Tuesday, July 19, 2011

Mortality





As the years drive on it is without question that heartbreaking events such as losing those you love and care about bring you to your knees and make you look at your own mortality. That you are walking under a big beautiful sky everyday and without thought most days we take it for granted that we are even up and walking. I am sorry that my last real entry was so short but i had to take a call from my friend Kristen and i had been waiting all day to speak directly with her. And for over an hour until after midnight we talked and cried and held onto things so that the crushing nature of our conversation would not let our knees give out because by the end i know i could barely stand. And i cried when i heard the news, standing in a Toys R Us, i knew someone was dead by the way my husband said my name when i answered my phone. And i cried driving home. And i cried for 12 hours straight until past midnight and the phone call, my husband came to get me and lead me to bed to lay down because my eyes were so swollen i could barely see where i was going. And i woke up crying.
 I feel my mortality. I see the next year layed out before me and know it in my heart that this event is the start of what will be a very very long road. My husband is beside himself in grief. For Kenny, for Kristen and the kids and Karen her mother. And for me. And us. And all the things that just are never going to be the same.
 Last night as we were with each other i dont think we could touch enough, kiss enough, or hold each other enough, in an outward display of love and grief coming together to try and make sure we are both still here ...for now.
And i never ever understood until now what these soldiers feel when they say i feel guilty for being alive still after surviving when another did not. Because i feel that now. Just last week Kristen and I spoke of our future, and where we would all retire, and trips we would take and cocktails we would drink and now its all black, and i feel like i cant think about anything except how damn sorry i am that Kenneth B Elwell is not here anymore.
My husband has so few people he becomes close too, so few people who can handle his personality because he just doesnt talk much and is not exactly engaging company. And Kenny never cared. And they did everything from attend our daughters first birthdays together, to put up xmas lights together (Kenny LOVED xmas)  to go to Drill Sgt school together, deploy together, and in his final wishes he asked for Highlander to be a pall bearer should something happen to him.
So it is that our family will travel to Arlington National Cemetery to watch our friend and comrade be laid to final rest. And watch our kids play together under what will be gray skies and yet without them knowing they are the only sunshine available in all this. 2 kids who as i watch them grow up will never ever let me forget their father who paid the ultimate price, so that the rest of us can be free.
As we drink our Starbucks, and ponder what movies are coming out and what we will take out for dinner tonight. I ponder how my friend is going to live without a part of her heart for the rest of her life.
 I know that since the night i heard Dave died so many years ago i have never ever been the same, and I'm not ever going to feel ok. I could not know that God was preparing my heart Sunday morning in service, as they talked about The Twelve memorial stones in Joshua.4:1-24  Then Joshua called the twelve men whom he had appointed from the children of Israel, one man from every tribe; 5 and Joshua said to them: "Cross over before the ark of the LORD your God into the midst of the Jordan, and each one of you take up a stone on his shoulder, according to the number of the tribes of the children of Israel, 6 that this may be a sign among you when your children ask in time to come, saying, 'What do these stones mean to you?'
 These stones are a reminder of a tough time, and impossible circumstance that the mighty hand of God came and made a way.A passage to a better place when there was no visible way through. 
 And i still bear my stone in my heart from all those who we lost before and now facing this terribly close loss i search my heart and my faith for that stone that i may be strong again. And that i will see that i did make it to the other side and am eternally grateful for the reminder that stone brings to my life. I praise God in this storm not for all that i see and feel is lost , but for giving me experiences and points of hope in all this despair that i can call upon to make me available to be strong for my friend in her time of need.

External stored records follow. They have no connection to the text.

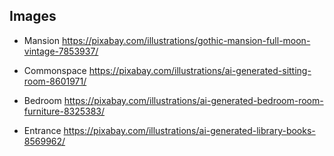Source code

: ## Images
- Mansion
https://pixabay.com/illustrations/gothic-mansion-full-moon-vintage-7853937/

- Commonspace
https://pixabay.com/illustrations/ai-generated-sitting-room-8601971/

- Bedroom
https://pixabay.com/illustrations/ai-generated-bedroom-room-furniture-8325383/

- Entrance
https://pixabay.com/illustrations/ai-generated-library-books-8569962/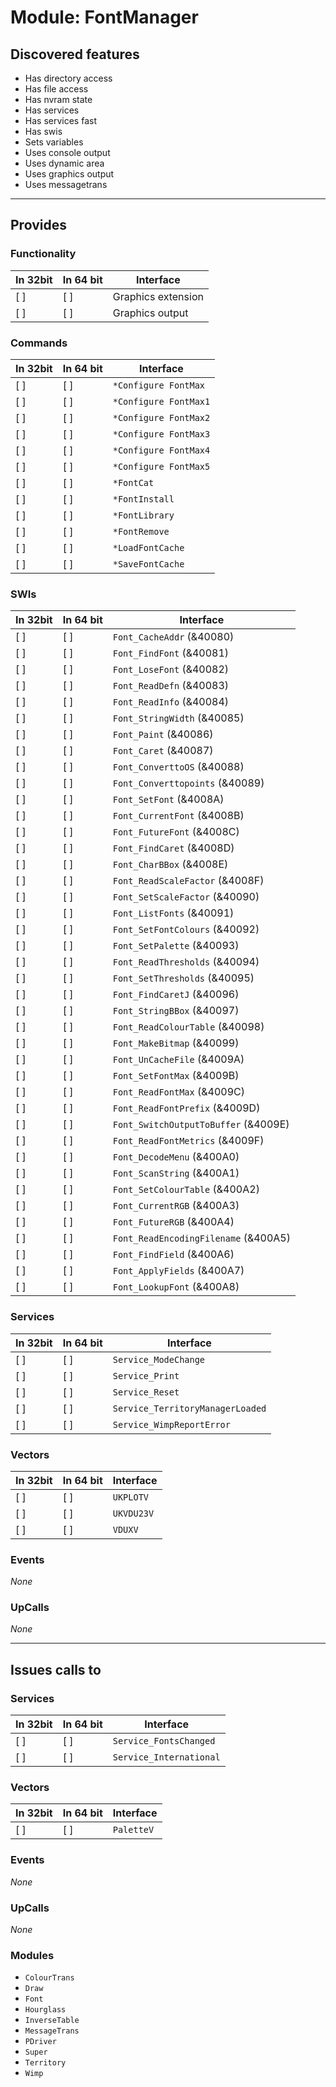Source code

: # Module: FontManager

## Discovered features


* Has directory access
* Has file access
* Has nvram state
* Has services
* Has services fast
* Has swis
* Sets variables
* Uses console output
* Uses dynamic area
* Uses graphics output
* Uses messagetrans

---

## Provides

### Functionality

| In 32bit | In 64 bit | Interface |
|----------|-----------|-----------|
| [ ]      | [ ]       | Graphics extension |
| [ ]      | [ ]       | Graphics output |

### Commands


| In 32bit | In 64 bit | Interface |
|----------|-----------|-----------|
| [ ]      | [ ]       | `*Configure FontMax` |
| [ ]      | [ ]       | `*Configure FontMax1` |
| [ ]      | [ ]       | `*Configure FontMax2` |
| [ ]      | [ ]       | `*Configure FontMax3` |
| [ ]      | [ ]       | `*Configure FontMax4` |
| [ ]      | [ ]       | `*Configure FontMax5` |
| [ ]      | [ ]       | `*FontCat` |
| [ ]      | [ ]       | `*FontInstall` |
| [ ]      | [ ]       | `*FontLibrary` |
| [ ]      | [ ]       | `*FontRemove` |
| [ ]      | [ ]       | `*LoadFontCache` |
| [ ]      | [ ]       | `*SaveFontCache` |


### SWIs


| In 32bit | In 64 bit | Interface |
|----------|-----------|-----------|
| [ ]      | [ ]       | `Font_CacheAddr` (&40080) |
| [ ]      | [ ]       | `Font_FindFont` (&40081) |
| [ ]      | [ ]       | `Font_LoseFont` (&40082) |
| [ ]      | [ ]       | `Font_ReadDefn` (&40083) |
| [ ]      | [ ]       | `Font_ReadInfo` (&40084) |
| [ ]      | [ ]       | `Font_StringWidth` (&40085) |
| [ ]      | [ ]       | `Font_Paint` (&40086) |
| [ ]      | [ ]       | `Font_Caret` (&40087) |
| [ ]      | [ ]       | `Font_ConverttoOS` (&40088) |
| [ ]      | [ ]       | `Font_Converttopoints` (&40089) |
| [ ]      | [ ]       | `Font_SetFont` (&4008A) |
| [ ]      | [ ]       | `Font_CurrentFont` (&4008B) |
| [ ]      | [ ]       | `Font_FutureFont` (&4008C) |
| [ ]      | [ ]       | `Font_FindCaret` (&4008D) |
| [ ]      | [ ]       | `Font_CharBBox` (&4008E) |
| [ ]      | [ ]       | `Font_ReadScaleFactor` (&4008F) |
| [ ]      | [ ]       | `Font_SetScaleFactor` (&40090) |
| [ ]      | [ ]       | `Font_ListFonts` (&40091) |
| [ ]      | [ ]       | `Font_SetFontColours` (&40092) |
| [ ]      | [ ]       | `Font_SetPalette` (&40093) |
| [ ]      | [ ]       | `Font_ReadThresholds` (&40094) |
| [ ]      | [ ]       | `Font_SetThresholds` (&40095) |
| [ ]      | [ ]       | `Font_FindCaretJ` (&40096) |
| [ ]      | [ ]       | `Font_StringBBox` (&40097) |
| [ ]      | [ ]       | `Font_ReadColourTable` (&40098) |
| [ ]      | [ ]       | `Font_MakeBitmap` (&40099) |
| [ ]      | [ ]       | `Font_UnCacheFile` (&4009A) |
| [ ]      | [ ]       | `Font_SetFontMax` (&4009B) |
| [ ]      | [ ]       | `Font_ReadFontMax` (&4009C) |
| [ ]      | [ ]       | `Font_ReadFontPrefix` (&4009D) |
| [ ]      | [ ]       | `Font_SwitchOutputToBuffer` (&4009E) |
| [ ]      | [ ]       | `Font_ReadFontMetrics` (&4009F) |
| [ ]      | [ ]       | `Font_DecodeMenu` (&400A0) |
| [ ]      | [ ]       | `Font_ScanString` (&400A1) |
| [ ]      | [ ]       | `Font_SetColourTable` (&400A2) |
| [ ]      | [ ]       | `Font_CurrentRGB` (&400A3) |
| [ ]      | [ ]       | `Font_FutureRGB` (&400A4) |
| [ ]      | [ ]       | `Font_ReadEncodingFilename` (&400A5) |
| [ ]      | [ ]       | `Font_FindField` (&400A6) |
| [ ]      | [ ]       | `Font_ApplyFields` (&400A7) |
| [ ]      | [ ]       | `Font_LookupFont` (&400A8) |


### Services


| In 32bit | In 64 bit | Interface |
|----------|-----------|-----------|
| [ ]      | [ ]       | `Service_ModeChange` |
| [ ]      | [ ]       | `Service_Print` |
| [ ]      | [ ]       | `Service_Reset` |
| [ ]      | [ ]       | `Service_TerritoryManagerLoaded` |
| [ ]      | [ ]       | `Service_WimpReportError` |


### Vectors


| In 32bit | In 64 bit | Interface |
|----------|-----------|-----------|
| [ ]      | [ ]       | `UKPLOTV` |
| [ ]      | [ ]       | `UKVDU23V` |
| [ ]      | [ ]       | `VDUXV` |


### Events


*None*


### UpCalls


*None*


---

## Issues calls to

### Services


| In 32bit | In 64 bit | Interface |
|----------|-----------|-----------|
| [ ]      | [ ]       | `Service_FontsChanged` |
| [ ]      | [ ]       | `Service_International` |


### Vectors


| In 32bit | In 64 bit | Interface |
|----------|-----------|-----------|
| [ ]      | [ ]       | `PaletteV` |


### Events


*None*


### UpCalls


*None*


### Modules


* `ColourTrans`
* `Draw`
* `Font`
* `Hourglass`
* `InverseTable`
* `MessageTrans`
* `PDriver`
* `Super`
* `Territory`
* `Wimp`


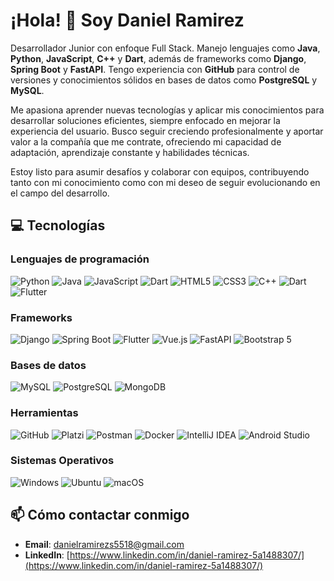 # ¡Hola! 👋 Soy Daniel Ramirez


Desarrollador Junior con enfoque Full Stack. Manejo lenguajes como **Java**, **Python**, **JavaScript**, **C++** y **Dart**, además de frameworks como **Django**, **Spring Boot** y **FastAPI**. Tengo experiencia con **GitHub** para control de versiones y conocimientos sólidos en bases de datos como **PostgreSQL** y **MySQL**.

Me apasiona aprender nuevas tecnologías y aplicar mis conocimientos para desarrollar soluciones eficientes, siempre enfocado en mejorar la experiencia del usuario. Busco seguir creciendo profesionalmente y aportar valor a la compañía que me contrate, ofreciendo mi capacidad de adaptación, aprendizaje constante y habilidades técnicas.

Estoy listo para asumir desafíos y colaborar con equipos, contribuyendo tanto con mi conocimiento como con mi deseo de seguir evolucionando en el campo del desarrollo.


## 💻 Tecnologías

### Lenguajes de programación
![Python](https://img.shields.io/badge/Python-3776AB?style=flat&logo=python&logoColor=ffffff) 
![Java](https://img.shields.io/badge/Java-007396?style=flat&logo=java&logoColor=ffffff)
![JavaScript](https://img.shields.io/badge/JavaScript-F7DF1E?style=flat&logo=javascript&logoColor=000000)
![Dart](https://img.shields.io/badge/Dart-00BFFF?style=flat&logo=dart&logoColor=ffffff)
![HTML5](https://img.shields.io/badge/HTML5-E34F26?style=flat&logo=html5&logoColor=ffffff)
![CSS3](https://img.shields.io/badge/CSS3-1572B6?style=flat&logo=css3&logoColor=ffffff)
![C++](https://img.shields.io/badge/C++-00599C?style=flat&logo=cplusplus&logoColor=ffffff)
![Dart](https://img.shields.io/badge/Dart-00BFFF?style=flat&logo=dart&logoColor=ffffff)
![Flutter](https://img.shields.io/badge/Flutter-02569B?style=flat&logo=flutter&logoColor=white)

### Frameworks
![Django](https://img.shields.io/badge/Django-092E20?style=flat&logo=django&logoColor=white) 
![Spring Boot](https://img.shields.io/badge/Spring%20Boot-6DB33F?style=flat&logo=spring&logoColor=white)
![Flutter](https://img.shields.io/badge/Flutter-02569B?style=flat&logo=flutter&logoColor=white) 
![Vue.js](https://img.shields.io/badge/Vue.js-35495E?style=flat&logo=vue.js&logoColor=4FC08D)
![FastAPI](https://img.shields.io/badge/FastAPI-005571?style=flat&logo=fastapi&logoColor=white)
![Bootstrap 5](https://img.shields.io/badge/Bootstrap-563D7C?style=flat&logo=bootstrap&logoColor=white)


### Bases de datos
![MySQL](https://img.shields.io/badge/MySQL-4479A1?style=flat&logo=mysql&logoColor=white)
![PostgreSQL](https://img.shields.io/badge/PostgreSQL-4169E1?style=flat&logo=postgresql&logoColor=white)
![MongoDB](https://img.shields.io/badge/MongoDB-47A248?style=flat&logo=mongodb&logoColor=white)

### Herramientas
![GitHub](https://img.shields.io/badge/GitHub-181717?style=flat&logo=github&logoColor=white) 
![Platzi](https://img.shields.io/badge/Platzi-4A154B?style=flat&logo=platzi&logoColor=white)
![Postman](https://img.shields.io/badge/Postman-FF6C37?style=flat&logo=postman&logoColor=white)
![Docker](https://img.shields.io/badge/Docker-2496ED?style=flat&logo=docker&logoColor=white)
![IntelliJ IDEA](https://img.shields.io/badge/IntelliJ%20IDEA-000000?style=flat&logo=intellijidea&logoColor=white)
![Android Studio](https://img.shields.io/badge/Android%20Studio-3DDC84?style=flat&logo=androidstudio&logoColor=white)

### Sistemas Operativos
![Windows](https://img.shields.io/badge/Windows-0078D6?style=flat&logo=windows&logoColor=ffffff)
![Ubuntu](https://img.shields.io/badge/Ubuntu-E95420?style=flat&logo=ubuntu&logoColor=ffffff)
![macOS](https://img.shields.io/badge/macOS-000000?style=flat&logo=apple&logoColor=ffffff)


## 📫 Cómo contactar conmigo

- **Email**: [danielramirezs5518@gmail.com](danielramirezs5518@gmail.com)
- **LinkedIn**: [https://www.linkedin.com/in/daniel-ramirez-5a1488307/](https://www.linkedin.com/in/daniel-ramirez-5a1488307/)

2 Corinthians1:3-4   What a wonderful God we have-He is the Father of our Lord Jesus Christ, the source of every mercy,
    and the one who so wonderfully comforts and strengthens us in our hardships and trials.And why does he
    And why does He do this? So that when others are troubled, needing our sympathy and encouragement,
    we can pass on to them this same help and comfort God has given us.



I pray that God will use myself and my family as a source of comfort to their family in this terribly sorrowful time and that i would be able to handle whatever task that i am asked to do with grace and composure.